In December 2002, the Company filed suit against ICON Health and Fitness, Inc. (“ICON”) in the Federal District Court, Western
District of Washington (the “District Court”) alleging infringement by ICON of the Company
s Bowflex patents and trademarks. The Company
sought injunctive relief, unquantified treble damages and its fees and costs. In October 2003, the District Court dismissed our patent
infringement claims. The Company appealed the District Court’s decision to the United States Court of Appeals for the Federal Circuit (the
“Appeals Court”) and in November 2003, the Appeals Court overruled the District Court and reinstated the patent infringement claims. The
District Court has scheduled a trial on our patent infringement claims against ICON in April 2005.
In July 2003, the District Court ruled in favor of the Company on a motion for preliminary injunction on the issue of trademark
infringement and entered an order barring ICON from using the trademark “CrossBow” on any exercise equipment. In its ruling, the District
Court concluded that the Company showed “a probability of success on the merits and irreparable injury” on its trademark infringement claim.

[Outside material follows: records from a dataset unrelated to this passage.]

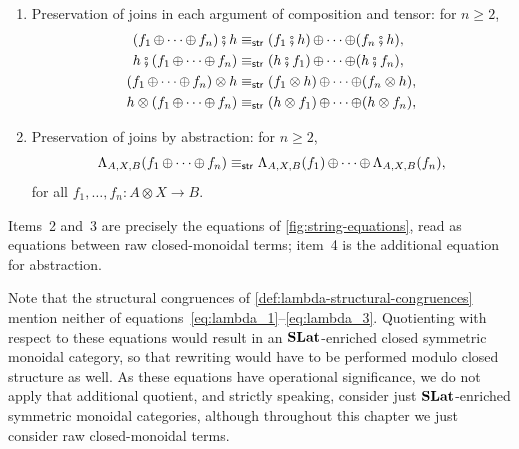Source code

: \begin{definition}
\begin{enumerate}
  \item Preservation of joins in each argument of
  composition and tensor: for $n\geq2$,
  \begin{align*}
    (f_1 \join \cdots \join f_n) \fatsemi h
      &\equiv_{\mathsf{str}}
      (f_1 \fatsemi h) \join \cdots \join (f_n \fatsemi h),\\
    h \fatsemi (f_1 \join \cdots \join f_n)
      &\equiv_{\mathsf{str}}
      (h \fatsemi f_1) \join \cdots \join (h \fatsemi f_n),\\
    (f_1 \join \cdots \join f_n) \otimes h
      &\equiv_{\mathsf{str}}
      (f_1 \otimes h) \join \cdots \join (f_n \otimes h),\\
    h \otimes (f_1 \join \cdots \join f_n)
      &\equiv_{\mathsf{str}}
      (h \otimes f_1) \join \cdots \join (h \otimes f_n),
  \end{align*}
  \item Preservation of joins by abstraction: for $n\geq2$,
  \begin{equation}
    \Lambda_{A,X,B}(f_1 \join \cdots \join f_n)
    \equiv_{\mathsf{str}}
    \Lambda_{A,X,B}(f_1) \join \cdots \join \Lambda_{A,X,B}(f_n),
    \label{eq:lambda-join-structural}
  \end{equation}
  for all $f_1,\ldots,f_n : A \otimes X \to B$.
\end{enumerate}
Items~2 and~3 are precisely the equations of \cref{fig:string-equations},
read as equations between raw closed-monoidal terms; item~4 is the additional equation
for abstraction.
\end{definition}

Note that the structural congruences of \cref{def:lambda-structural-congruences} mention neither of equations~\eqref{eq:lambda_1}--\eqref{eq:lambda_3}.
Quotienting with respect to these equations would result in an $\catname{SLat}$-enriched closed symmetric monoidal category, so that rewriting would have to be performed modulo closed structure as well.
As these equations have operational significance, we do not apply that additional quotient, and strictly speaking, consider just $\catname{SLat}$-enriched symmetric monoidal categories, although throughout this chapter we just consider raw closed-monoidal terms.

In August 2003, the Appeals Court granted ICON a temporary stay regarding the motion for a preliminary injunction, enjoining ICON from
using the trademark “CrossBow.” This stay allowed ICON to continue using the trademark “CrossBow” until a decision was issued by the
Appeals Court. In June 2004, the Appeals Court issued its decision upholding the issuance of an injunction, and preventing ICON from selling
exercise equipment using the trademark “CrossBow” pending trial on the trademark issue. No trial date has been set on the trademark claim.
ICON has been using the term “CrossBar” on certain exercise equipment in response to the litigation regarding its use of “CrossBow.” In
July 2004, the Company filed an additional suit against ICON in the District Court alleging that ICON has further infringed on the Bowflex
trademark by the use of the “CrossBar” trademark. The Company seeks injunctive relief to prevent the sale of any fitness equipment that bears
the trademark “CrossBar” as well as monetary damages.